Stored data entries
=== Begin Enclosure ===

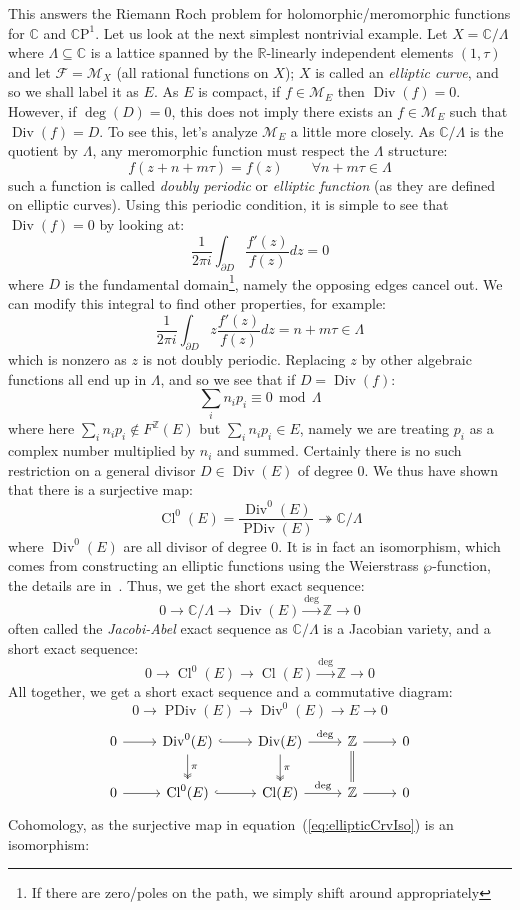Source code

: \documentclass{book}
\newcommand{\R}{{\mathbb{R}}}
\newcommand{\Z}{{\mathbb{Z}}}
\newcommand{\C}{{\mathbb{C}}}
\newcommand{\CM}{{\mathcal{M}}}
\newcommand{\CF}{{\mathcal{F}}}
\newcommand{\CP}{{\mathbb{C}\mathrm{P}}}
\newcommand{\sse}{\subseteq}
\renewcommand{\mod}{\,\operatorname{mod}\,}
\newcommand{\Div}{{\operatorname{Div}}}
\newcommand{\PDiv}{{\operatorname{PDiv}}}
\renewcommand{\deg}{{\operatorname{deg}}}
\renewcommand{\div}{{\operatorname{Div}}}
\newcommand{\Cl}{{\operatorname{Cl}}}
\begin{document}
This answers the Riemann Roch problem for holomorphic/meromorphic functions for $\C$ and $\CP^1$. Let us look
at the next simplest nontrivial example. Let $X = \C/\Lambda$ where $\Lambda\sse \C$ is a lattice spanned by
the $\R$-linearly independent elements $(1,\tau)$ and let $\CF = \CM_X$ (all rational functions on $X$); $X$
is called an \emph{elliptic curve}, and so we shall label it as $E$. As $E$ is compact, if $f \in \CM_E$ then
$\div(f) = 0$. However, if $\deg(D) = 0$, this does not imply there exists an $f \in \CM_E$ such that $\div(f)
= D$. To see this, let's analyze $\CM_E$ a little more closely. As $\C/\Lambda$ is the quotient by $\Lambda$,
any meromorphic function must respect the $\Lambda$ structure:
\[
  f(z+n+m\tau) = f(z) \qquad \forall n+m\tau \in \Lambda
\]
such a function is called \emph{doubly periodic} or \emph{elliptic function} (as they are defined on elliptic
curves). Using this periodic condition, it is simple to see that
$\div(f) = 0$ by looking at:
\[
  \frac{1}{2\pi i}\int_{\partial D} \frac{f'(z)}{f(z)}dz = 0
\]
where $D$ is the fundamental domain\footnote{If there are zero/poles on the path, we simply shift around
appropriately}, namely the opposing edges cancel out. We can modify this integral to find other properties,
for example:
\[
  \frac{1}{2\pi i}\int_{\partial D} z\frac{f'(z)}{f(z)}dz = n + m\tau \in \Lambda
\]
which is nonzero as $z$ is not doubly periodic. Replacing $z$ by other algebraic functions all end up in
$\Lambda$, and so we see that if $D = \div(f)$:
\[
  \sum_i n_ip_i \equiv 0 \mod \Lambda
\]
where here $\sum_i n_ip_i\notin F^\Z(E)$ but $\sum_i n_ip_i \in E$, namely we are treating $p_i$ as a complex
number multiplied by $n_i$ and summed. Certainly there is no such restriction on
a general divisor $D \in \Div(E)$ of degree $0$. We thus have shown that there is a surjective map:
\begin{equation}\label{eq:ellipticCrvIso}
  \Cl^0(E) = \frac{\Div^0(E)}{\PDiv(E)} \twoheadrightarrow \C/\Lambda
\end{equation}
where $\Div^0(E)$ are all divisor of degree $0$. It is in fact an isomorphism, which comes from constructing
an elliptic functions using the Weierstrass $\wp$-function, the details are
in~\cite[chapter~5]{NateComplexAnalysis}. Thus, we get the short exact sequence:
\[
  0 \to \C/\Lambda \to \Div(E) \xrightarrow{\deg} \Z \to 0
\]
often called the \emph{Jacobi-Abel} exact sequence as $\C/\Lambda$ is a Jacobian variety, and a short exact sequence:
\[
  0 \to \Cl^0(E) \to \Cl(E) \xrightarrow{\deg} \Z \to 0
\]
All together, we get a short exact sequence and a commutative diagram:
\[
  0 \to \PDiv(E) \to \Div^0(E) \to E \to 0
\]
\[
\begin{tikzcd}
0 \arrow[r] & \mathrm{Div}^0(E) \arrow[r, hook] \arrow[d, two heads, "\pi"] & \mathrm{Div}(E) \arrow[r, "\deg"] \arrow[d, two heads, "\pi"] & \mathbb{Z} \arrow[r] \arrow[d, equals] & 0 \\
0 \arrow[r] & \Cl^0(E) \arrow[r, hook] & \Cl(E) \arrow[r, "\deg"] & \mathbb{Z} \arrow[r] & 0
\end{tikzcd}
\]
Cohomology, as the surjective map in equation~(\ref{eq:ellipticCrvIso}) is an isomorphism:
\end{document}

=== End Enclosure ===

Filter the data above, keeping only lines that include the string "example".

**Result of this exercise:**
at the next simplest nontrivial example. Let $X = \C/\Lambda$ where $\Lambda\sse \C$ is a lattice spanned by
for example:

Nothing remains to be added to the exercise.